I'm combining stuff from both replies, bear with me.
Add 20 hours of aircraft time (minimum, in my estimation, because of
all the rehash, and startup overhead) and you've added $2000 right
out
of the shoot.
First, I don't agree with your cost asessment. Around here, an
instrument trainer rents for $60-$80/hr. Between airline tickets and
10 days of hotels and meals, you're looking at $1500, easy. So even at
20 hours, the costs there are a wash and my original asessment holds.
In areas where the rentals cost more, hotels and meals do too.
Second, I don't agree that 20 hours is a minimum - more like a maximum.
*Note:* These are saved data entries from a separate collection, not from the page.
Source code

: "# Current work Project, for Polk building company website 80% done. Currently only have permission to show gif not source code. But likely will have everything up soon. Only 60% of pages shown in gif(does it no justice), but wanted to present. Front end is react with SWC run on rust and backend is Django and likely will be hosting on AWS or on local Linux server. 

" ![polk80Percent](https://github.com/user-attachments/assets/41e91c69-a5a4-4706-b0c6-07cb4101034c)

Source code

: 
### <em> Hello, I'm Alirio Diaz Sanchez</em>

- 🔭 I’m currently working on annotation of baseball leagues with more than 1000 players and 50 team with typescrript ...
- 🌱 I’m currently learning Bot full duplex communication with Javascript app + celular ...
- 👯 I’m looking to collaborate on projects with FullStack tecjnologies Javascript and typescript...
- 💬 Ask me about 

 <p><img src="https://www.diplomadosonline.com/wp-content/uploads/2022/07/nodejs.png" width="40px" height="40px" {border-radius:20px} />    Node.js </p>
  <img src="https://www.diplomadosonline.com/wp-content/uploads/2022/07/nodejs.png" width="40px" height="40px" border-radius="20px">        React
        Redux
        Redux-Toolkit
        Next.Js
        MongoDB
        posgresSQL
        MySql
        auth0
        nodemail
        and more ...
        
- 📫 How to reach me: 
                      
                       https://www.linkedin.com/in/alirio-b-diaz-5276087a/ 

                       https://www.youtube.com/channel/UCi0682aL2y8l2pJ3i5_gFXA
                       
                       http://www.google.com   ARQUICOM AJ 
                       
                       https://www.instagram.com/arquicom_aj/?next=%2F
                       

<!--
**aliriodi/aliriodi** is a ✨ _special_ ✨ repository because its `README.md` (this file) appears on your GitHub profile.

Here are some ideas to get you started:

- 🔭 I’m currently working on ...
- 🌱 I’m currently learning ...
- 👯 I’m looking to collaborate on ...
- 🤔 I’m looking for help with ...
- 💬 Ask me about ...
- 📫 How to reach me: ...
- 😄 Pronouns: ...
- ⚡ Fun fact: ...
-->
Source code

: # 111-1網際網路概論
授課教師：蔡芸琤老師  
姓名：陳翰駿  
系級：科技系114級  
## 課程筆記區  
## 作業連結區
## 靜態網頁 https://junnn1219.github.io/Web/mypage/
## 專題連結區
I completed my rating (in the non-accelerated mode, stretched out over
half a year) in 43 hours, and my FIRST student (I would like to think
I've gotten better since then) that I took from zero was done in under
55 - despite major equipment problems, the inefficiencies of
structuring the training to get what actual we could, and having the
process stretch out over more than a year. Had I been willing to
ignore opportunities to get actual, and had we not had several sessions
where the glideslope had problems (how would THAT have affected an
accelerated course?) we would have been done in well under 50 hours.
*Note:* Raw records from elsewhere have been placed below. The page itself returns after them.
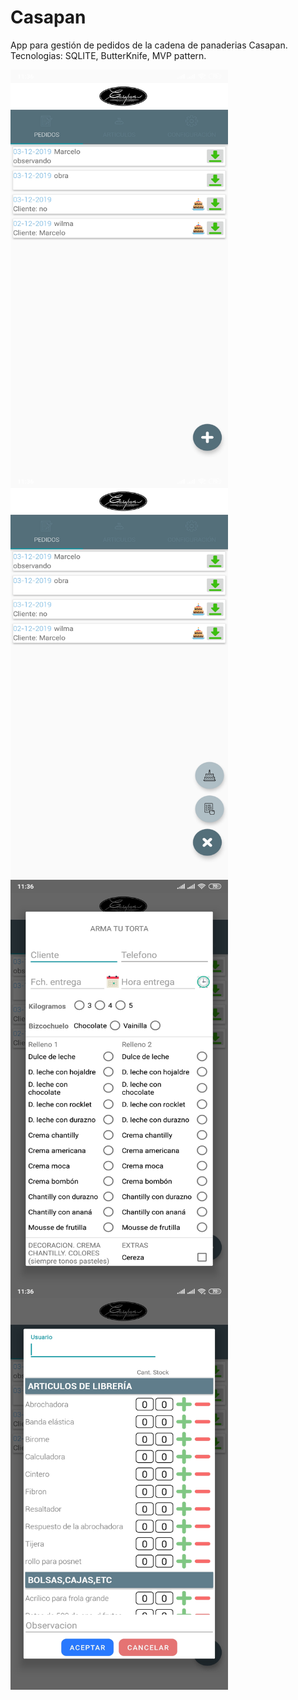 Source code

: # Casapan
App para gestión de pedidos de la cadena de panaderias Casapan.
Tecnologias: SQLITE, ButterKnife, MVP pattern.

<a href="url"><img src="/Images/1.jpg" align="left" height="648" width="348" ></a>
<a href="url"><img src="/Images/2.jpg" align="left" height="648" width="348" ></a>
<a href="url"><img src="/Images/3.jpg" align="left" height="648" width="348" ></a>
<a href="url"><img src="/Images/4.jpg" align="left" height="648" width="348" ></a>
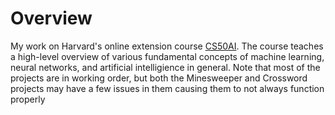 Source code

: # Overview
My work on Harvard's online extension course [CS50AI](https://cs50.harvard.edu/ai/2020/). The course teaches a high-level overview of various
fundamental concepts of machine learning, neural networks, and artificial intelligience in general. Note that
most of the projects are in working order, but both the Minesweeper and Crossword projects may have a few
issues in them causing them to not always function properly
Also, his direct operating costs were about $25/hr (Pacers are cheap to
fly).
Third, I would go so far as to suggest that most pilots who need 20+
hours more to complete the rating flying once or twice a week rather
than on an accelerated basis probably won't be safe once they get the
rating. If they forget so much week to week, how much will they forget
when they go weeks between approaches?
You are not considering difference in effectiveness of the training
device. The Frasca blows any aircraft away, in my opinion, (and I've
done it both ways) as an efffective and efficient learning tool.
That's true if the training we're focusing on is scan and procedures.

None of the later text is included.